--- Problem ---
The expected answer is every line of the material that contains the word "accounts".

--- Records for this exercise ---
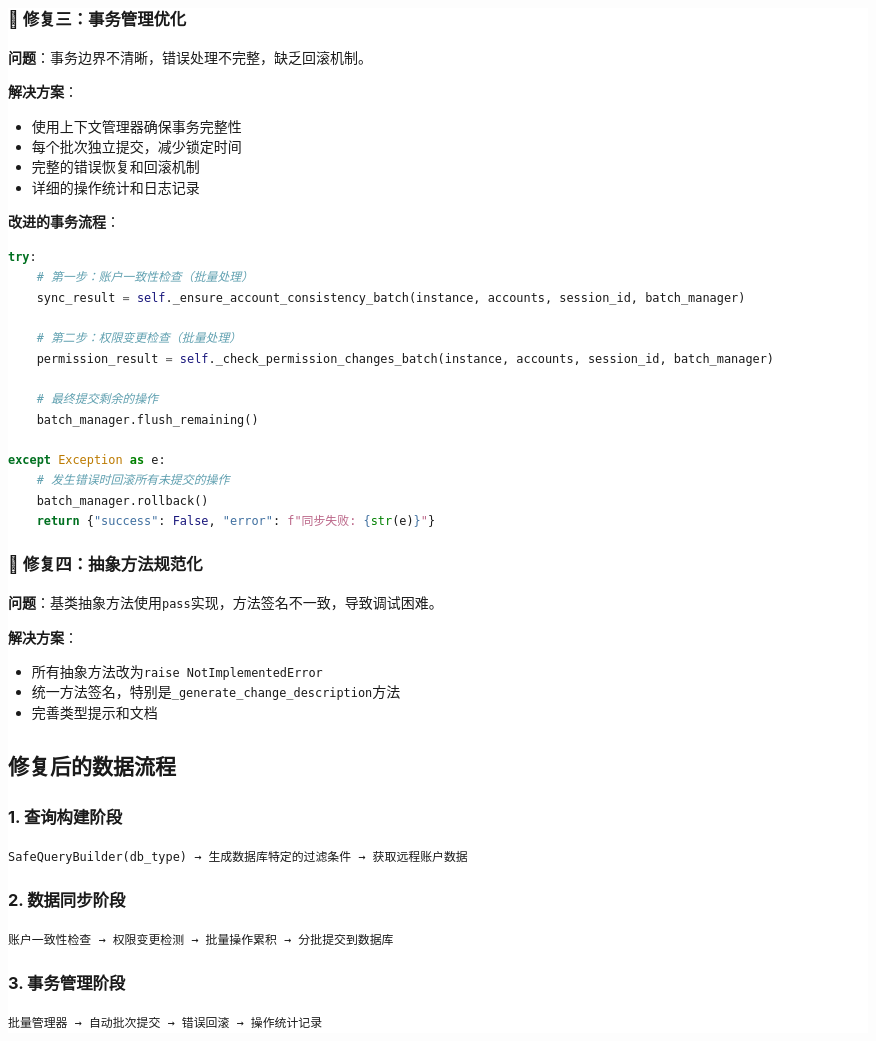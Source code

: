 ### 🔧 **修复三：事务管理优化**

**问题**：事务边界不清晰，错误处理不完整，缺乏回滚机制。

**解决方案**：
- 使用上下文管理器确保事务完整性
- 每个批次独立提交，减少锁定时间
- 完整的错误恢复和回滚机制
- 详细的操作统计和日志记录

**改进的事务流程**：
```python
try:
    # 第一步：账户一致性检查（批量处理）
    sync_result = self._ensure_account_consistency_batch(instance, accounts, session_id, batch_manager)
    
    # 第二步：权限变更检查（批量处理）
    permission_result = self._check_permission_changes_batch(instance, accounts, session_id, batch_manager)
    
    # 最终提交剩余的操作
    batch_manager.flush_remaining()
    
except Exception as e:
    # 发生错误时回滚所有未提交的操作
    batch_manager.rollback()
    return {"success": False, "error": f"同步失败: {str(e)}"}
```

### 🔧 **修复四：抽象方法规范化**

**问题**：基类抽象方法使用`pass`实现，方法签名不一致，导致调试困难。

**解决方案**：
- 所有抽象方法改为`raise NotImplementedError`
- 统一方法签名，特别是`_generate_change_description`方法
- 完善类型提示和文档

## 修复后的数据流程

### **1. 查询构建阶段**
```
SafeQueryBuilder(db_type) → 生成数据库特定的过滤条件 → 获取远程账户数据
```

### **2. 数据同步阶段**
```
账户一致性检查 → 权限变更检测 → 批量操作累积 → 分批提交到数据库
```

### **3. 事务管理阶段**
```
批量管理器 → 自动批次提交 → 错误回滚 → 操作统计记录
```
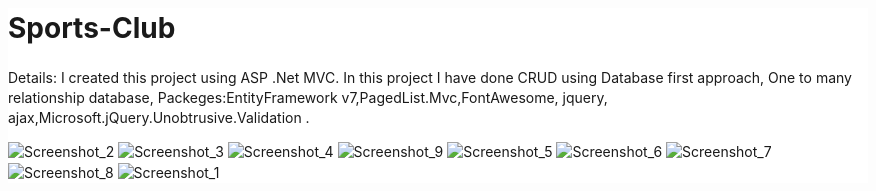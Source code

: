 # Sports-Club
Details: I created this project using ASP .Net MVC. In this project I have done CRUD using Database first approach, One to many relationship database, Packeges:EntityFramework v7,PagedList.Mvc,FontAwesome, jquery, ajax,Microsoft.jQuery.Unobtrusive.Validation .

<img width="924" alt="Screenshot_2" src="https://github.com/Jahidulhasanbd/Sports-Club/assets/126105121/bf63df3d-5666-49b3-a36e-133223db92b0">

<img width="924" alt="Screenshot_3" src="https://github.com/Jahidulhasanbd/Sports-Club/assets/126105121/6361f071-d99e-42cc-9e3d-837bf7c10ca1">


<img width="923" alt="Screenshot_4" src="https://github.com/Jahidulhasanbd/Sports-Club/assets/126105121/8f8371ff-2778-47aa-94de-178beb4945fe">
<img width="919" alt="Screenshot_9" src="https://github.com/Jahidulhasanbd/Sports-Club/assets/126105121/f08f78c5-48b1-4785-b1ca-981a10802c8f">

<img width="925" alt="Screenshot_5" src="https://github.com/Jahidulhasanbd/Sports-Club/assets/126105121/cb07285d-a655-428f-8507-7243087aef05">

<img width="927" alt="Screenshot_6" src="https://github.com/Jahidulhasanbd/Sports-Club/assets/126105121/339de497-a500-41a9-9529-b885caf8b40f">

<img width="922" alt="Screenshot_7" src="https://github.com/Jahidulhasanbd/Sports-Club/assets/126105121/a36e033b-af25-4c0d-be96-c12b2795974b">

<img width="924" alt="Screenshot_8" src="https://github.com/Jahidulhasanbd/Sports-Club/assets/126105121/cedf9876-0635-45bf-9ae7-280f86548b27">

<img width="924" alt="Screenshot_1" src="https://github.com/Jahidulhasanbd/Sports-Club/assets/126105121/1df877c6-ba2b-443e-8222-c3c76d2358f4">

--- Worked solution ---
    sync_result = self._ensure_account_consistency_batch(instance, accounts, session_id, batch_manager)
    permission_result = self._check_permission_changes_batch(instance, accounts, session_id, batch_manager)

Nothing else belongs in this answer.